On April 24, the White House released the following statement defending Jackson’s ability to take the role as VA secretary:
“Admiral Jackson has been on the front lines of deadly combat and saved the lives of many others in service to this country,” stated Deputy Press Secretary Hogan Gidley. “He’s served as physician to three Presidents — Republican and Democrat — and been praised by them all. Admiral Jackson’s record of strong, decisive leadership is exactly what’s needed at the VA to ensure our veterans receive the benefits they deserve.”
Lawmakers have not announced a new date for the hearing or confirmed whether the hearing will be postponed indefinitely.
In a recent press release, veterans’ service organization AMVETS called the confirmation hearing delay “the latest in an excruciating series of recent events that continue to undermine the best interests of veterans.”
“No matter whether these allegations against Dr.

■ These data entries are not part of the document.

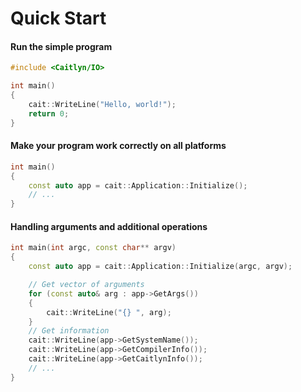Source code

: # Quick Start

#### Run the simple program

```c++
#include <Caitlyn/IO>

int main()
{
    cait::WriteLine("Hello, world!");
    return 0;
}
```

#### Make your program work correctly on all platforms

```c++
int main()
{
    const auto app = cait::Application::Initialize();
    // ...
}
```

#### Handling arguments and additional operations

```c++
int main(int argc, const char** argv)
{
    const auto app = cait::Application::Initialize(argc, argv);

    // Get vector of arguments
    for (const auto& arg : app->GetArgs())
    {
        cait::WriteLine("{} ", arg);
    }
    // Get information
    cait::WriteLine(app->GetSystemName());
    cait::WriteLine(app->GetCompilerInfo());
    cait::WriteLine(app->GetCaitlynInfo());
    // ...
}
```
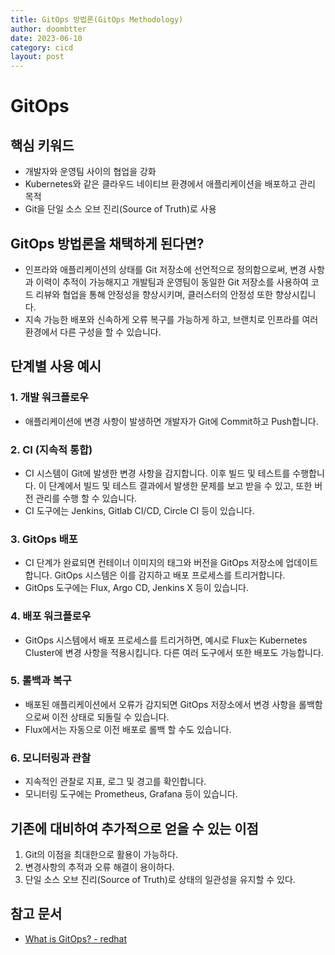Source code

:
 ```yaml
---
title: GitOps 방법론(GitOps Methodology)
author: doombtter
date: 2023-06-10
category: cicd
layout: post
---
```


# GitOps

## 핵심 키워드

- 개발자와 운영팀 사이의 협업을 강화
- Kubernetes와 같은 클라우드 네이티브 환경에서 애플리케이션을 배포하고 관리 목적
- Git을 단일 소스 오브 진리(Source of Truth)로 사용

## GitOps 방법론을 채택하게 된다면?
- 인프라와 애플리케이션의 상태를 Git 저장소에 선언적으로 정의함으로써, 변경 사항과 이력이 추적이 가능해지고 개발팀과 운영팀이 동일한 Git 저장소를 사용하여 코드 리뷰와 협업을 통해 안정성을 향상시키며, 클러스터의 안정성 또한 향상시킵니다.
- 지속 가능한 배포와 신속하게 오류 복구를 가능하게 하고, 브랜치로 인프라를 여러 환경에서 다른 구성을 할 수 있습니다.

## 단계별 사용 예시

### 1. 개발 워크플로우
- 애플리케이션에 변경 사항이 발생하면 개발자가 Git에 Commit하고 Push합니다.

### 2. CI (지속적 통합)
- CI 시스템이 Git에 발생한 변경 사항을 감지합니다. 이후 빌드 및 테스트를 수행합니다. 이 단계에서 빌드 및 테스트 결과에서 발생한 문제를 보고 받을 수 있고, 또한 버전 관리를 수행 할 수 있습니다.
- CI 도구에는 Jenkins, Gitlab CI/CD, Circle CI 등이 있습니다.

### 3. GitOps 배포
- CI 단계가 완료되면 컨테이너 이미지의 태그와 버전을 GitOps 저장소에 업데이트합니다. GitOps 시스템은 이를 감지하고 배포 프로세스를 트리거합니다. 
- GitOps 도구에는 Flux, Argo CD, Jenkins X 등이 있습니다.

### 4. 배포 워크플로우
- GitOps 시스템에서 배포 프로세스를 트리거하면, 예시로 Flux는 Kubernetes Cluster에 변경 사항을 적용시킵니다. 다른 여러 도구에서 또한 배포도 가능합니다.

### 5. 롤백과 복구
- 배포된 애플리케이션에서 오류가 감지되면 GitOps 저장소에서 변경 사항을 롤백함으로써 이전 상태로 되돌릴 수 있습니다.
- Flux에서는 자동으로 이전 배포로 롤백 할 수도 있습니다.

### 6. 모니터링과 관찰
- 지속적인 관찰로 지표, 로그 및 경고를 확인합니다.
- 모니터링 도구에는 Prometheus, Grafana 등이 있습니다.

## 기존에 대비하여 추가적으로 얻을 수 있는 이점
1. Git의 이점을 최대한으로 활용이 가능하다.
2. 변경사항의 추적과 오류 해결이 용이하다.
3. 단일 소스 오브 진리(Source of Truth)로 상태의 일관성을 유지할 수 있다.

## 참고 문서
- [What is GitOps? - redhat][1]

[1]: https://www.redhat.com/en/topics/devops/what-is-gitops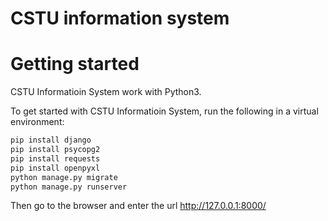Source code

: 
# CSTU information system
# Getting started
CSTU Informatioin System work with Python3.
  
To get started with CSTU Informatioin System, run the following in a virtual environment:

``` bash
pip install django
pip install psycopg2
pip install requests
pip install openpyxl
python manage.py migrate
python manage.py runserver
```
Then go to the browser and enter the url http://127.0.0.1:8000/

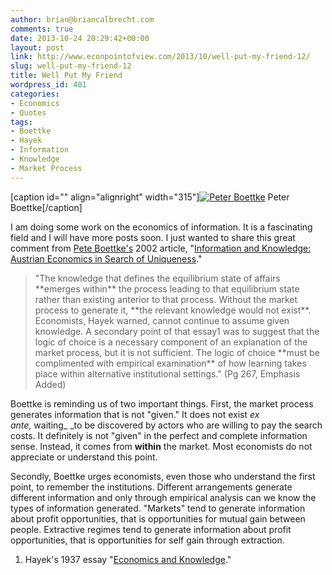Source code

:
 ```yaml
---
author: brian@briancalbrecht.com
comments: true
date: 2013-10-24 20:29:42+00:00
layout: post
link: http://www.econpointofview.com/2013/10/well-put-my-friend-12/
slug: well-put-my-friend-12
title: Well Put My Friend
wordpress_id: 401
categories:
- Economics
- Quotes
tags:
- Boettke
- Hayek
- Information
- Knowledge
- Market Process
---
```


[caption id="" align="alignright" width="315"][![Peter Boettke](http://upload.wikimedia.org/wikipedia/en/6/67/PeterBoettke.JPG)](http://en.wikipedia.org/wiki/File:PeterBoettke.JPG) Peter Boettke[/caption]

I am doing some work on the economics of information. It is a fascinating field and I will have more posts soon. I just wanted to share this great comment from [Pete Boettke's](http://austrianeconomists.typepad.com/) 2002 article, "[Information and Knowledge: Austrian Economics in Search of Uniqueness](http://www.gmu.edu/depts/rae/archives/VOL15_4_2002/boettke.pdf)."


<blockquote>"The knowledge that defines the equilibrium state of affairs **emerges within** the process leading to that equilibrium state rather than existing anterior to that process. Without the market process to generate it, **the relevant knowledge would not exist**. Economists, Hayek warned, cannot continue to assume given knowledge. A secondary point of that essay1 was to suggest that the logic of choice is a necessary component of an explanation of the market process, but it is not sufficient. The logic of choice **must be complimented with empirical examination** of how learning takes place within alternative institutional settings." (Pg 267, Emphasis Added)</blockquote>


Boettke is reminding us of two important things. First, the market process generates information that is not "given." It does not exist _ex ante,_ waiting_ _to be discovered by actors who are willing to pay the search costs. It definitely is not "given" in the perfect and complete information sense. Instead, it comes from **within** the market. Most economists do not appreciate or understand this point.

Secondly, Boettke urges economists, even those who understand the first point, to remember the institutions. Different arrangements generate different information and only through empirical analysis can we know the types of information generated. "Markets" tend to generate information about profit opportunities, that is opportunities for mutual gain between people. Extractive regimes tend to generate information about profit opportunities, that is opportunities for self gain through extraction.

1. Hayek's 1937 essay "[Economics and Knowledge](http://mises.org/page/1411)."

Jackson prove true or false, whether they continue to delay his confirmation indefinitely or sink it altogether, it’s the latest in a chain of unforced errors for which veterans are continuing to pay the price,” said AMVETS National Executive Director Joe Chenelly.
“Veterans are losing six different ways right now, from all directions, and it’s discouragingly unclear why this keeps happening or what might make it stop,” Chenelly continued.
The lack of continuity of leadership is counter to veterans’ best interests, AMVET members stated.
“There is also nothing but downside for veterans in prolonging the uncertain period between permanent secretaries,” Chenelly said. “Veterans deserve and need a stable VA with leaders properly vetted and confirmed.”
The lingering uncertainty surrounding VA leadership may further delay and complicate the federal agency’s ongoing Cerner EHR contract negotiations.
While former VA CIO Scott Blackburn claimed contract negotiations will advance despite recent leadership changes, the lack of a permanent department head could slow progress toward launching the EHR implementation project.